SAN FRANCISCO—When Yahoo! announced last year that it had lost $42 million reviving NBC’s TV series Community and launching two other original shows, the company framed it as a failed experiment. It didn’t work, so Yahoo! was cutting its losses.
But those in the entertainment industry were scratching their heads: How could the company call it quits without spending more?
Netflix, after all, had spent $100 million on its first attempt at original programming—two seasons of House of Cards. Amazon spent $3 billion last year on content for its Prime video- and-music-streaming service, double what it spent in 2014.
“This is a go big or go home business,” said Brian Wieser, an analyst with Pivotal Research Group. “Call me when you’ve invested $4.2 billion in content, then it gets interesting.”
Everyone else
YAHOO!’S comparably small expenditure differs from the strategy embraced by the companies that dominate streaming entertainment. But those familiar with the Sunnyvale, California, firm say it illustrates a recurring stumbling block.

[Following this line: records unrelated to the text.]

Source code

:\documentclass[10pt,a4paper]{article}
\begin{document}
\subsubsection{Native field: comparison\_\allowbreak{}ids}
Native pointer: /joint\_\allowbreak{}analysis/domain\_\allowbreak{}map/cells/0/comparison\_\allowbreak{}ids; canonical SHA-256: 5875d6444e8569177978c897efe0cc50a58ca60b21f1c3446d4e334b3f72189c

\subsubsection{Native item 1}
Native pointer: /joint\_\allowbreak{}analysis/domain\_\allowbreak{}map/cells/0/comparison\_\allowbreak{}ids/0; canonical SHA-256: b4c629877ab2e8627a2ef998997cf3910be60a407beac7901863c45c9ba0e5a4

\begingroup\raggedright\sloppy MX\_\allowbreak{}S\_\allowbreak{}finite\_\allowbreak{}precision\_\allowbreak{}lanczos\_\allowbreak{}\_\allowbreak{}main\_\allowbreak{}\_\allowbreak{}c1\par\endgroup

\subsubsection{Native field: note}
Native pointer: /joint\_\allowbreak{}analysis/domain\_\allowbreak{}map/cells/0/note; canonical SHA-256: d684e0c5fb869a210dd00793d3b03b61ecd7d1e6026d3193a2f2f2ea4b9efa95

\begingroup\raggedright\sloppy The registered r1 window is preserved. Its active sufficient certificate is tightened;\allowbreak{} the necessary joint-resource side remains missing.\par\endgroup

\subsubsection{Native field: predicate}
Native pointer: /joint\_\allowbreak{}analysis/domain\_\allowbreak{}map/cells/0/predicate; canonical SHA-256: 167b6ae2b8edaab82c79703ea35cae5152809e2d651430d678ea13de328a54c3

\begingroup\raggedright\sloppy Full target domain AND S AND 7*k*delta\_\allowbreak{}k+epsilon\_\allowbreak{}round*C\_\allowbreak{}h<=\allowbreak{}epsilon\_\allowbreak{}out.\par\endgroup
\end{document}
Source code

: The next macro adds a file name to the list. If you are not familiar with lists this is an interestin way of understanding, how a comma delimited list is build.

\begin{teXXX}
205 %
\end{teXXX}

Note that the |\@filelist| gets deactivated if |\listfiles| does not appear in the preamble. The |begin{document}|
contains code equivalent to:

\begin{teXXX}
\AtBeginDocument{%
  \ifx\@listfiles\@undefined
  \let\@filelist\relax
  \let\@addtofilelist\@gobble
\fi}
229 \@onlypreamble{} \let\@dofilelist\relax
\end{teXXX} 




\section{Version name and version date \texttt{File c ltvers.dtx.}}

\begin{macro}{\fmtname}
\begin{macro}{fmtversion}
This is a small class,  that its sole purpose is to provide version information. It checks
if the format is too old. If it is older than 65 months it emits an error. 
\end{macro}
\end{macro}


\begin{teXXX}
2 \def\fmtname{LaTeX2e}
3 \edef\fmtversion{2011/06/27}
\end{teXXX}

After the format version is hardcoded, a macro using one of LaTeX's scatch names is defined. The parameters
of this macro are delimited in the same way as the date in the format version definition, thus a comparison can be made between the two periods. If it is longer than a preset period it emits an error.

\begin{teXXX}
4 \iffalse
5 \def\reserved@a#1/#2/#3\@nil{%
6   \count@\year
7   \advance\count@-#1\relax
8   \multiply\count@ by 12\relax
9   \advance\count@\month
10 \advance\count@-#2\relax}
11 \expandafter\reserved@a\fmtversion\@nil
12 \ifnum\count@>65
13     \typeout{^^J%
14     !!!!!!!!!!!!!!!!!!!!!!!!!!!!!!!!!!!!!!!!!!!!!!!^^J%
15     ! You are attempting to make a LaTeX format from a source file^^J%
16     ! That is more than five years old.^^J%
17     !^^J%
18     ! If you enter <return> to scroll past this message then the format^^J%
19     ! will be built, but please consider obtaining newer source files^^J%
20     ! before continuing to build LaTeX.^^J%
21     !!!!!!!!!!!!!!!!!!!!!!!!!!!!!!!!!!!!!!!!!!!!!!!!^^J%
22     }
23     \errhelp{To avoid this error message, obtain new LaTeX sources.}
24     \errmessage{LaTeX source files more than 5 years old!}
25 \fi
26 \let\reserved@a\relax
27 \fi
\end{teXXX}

The firm has long struggled with its identity, flip-flopping between its roots as a technology company and its ambitions of becoming a media giant.
With the company now up for sale—Yahoo! is reportedly looking at a second round of bids sometime this month—it’s still unclear, after all these years, what Yahoo! really is.
Yahoo! started as a guide to the Internet, steering early explorers of the World Wide Web to the most interesting sites around. As the Internet matured, Yahoo! grew into a portal, offering search, e-mail, news, entertainment and anything else around, which it could sell advertising. But when the portal model fell out of favor, firms like Yahoo! struggled to adapt.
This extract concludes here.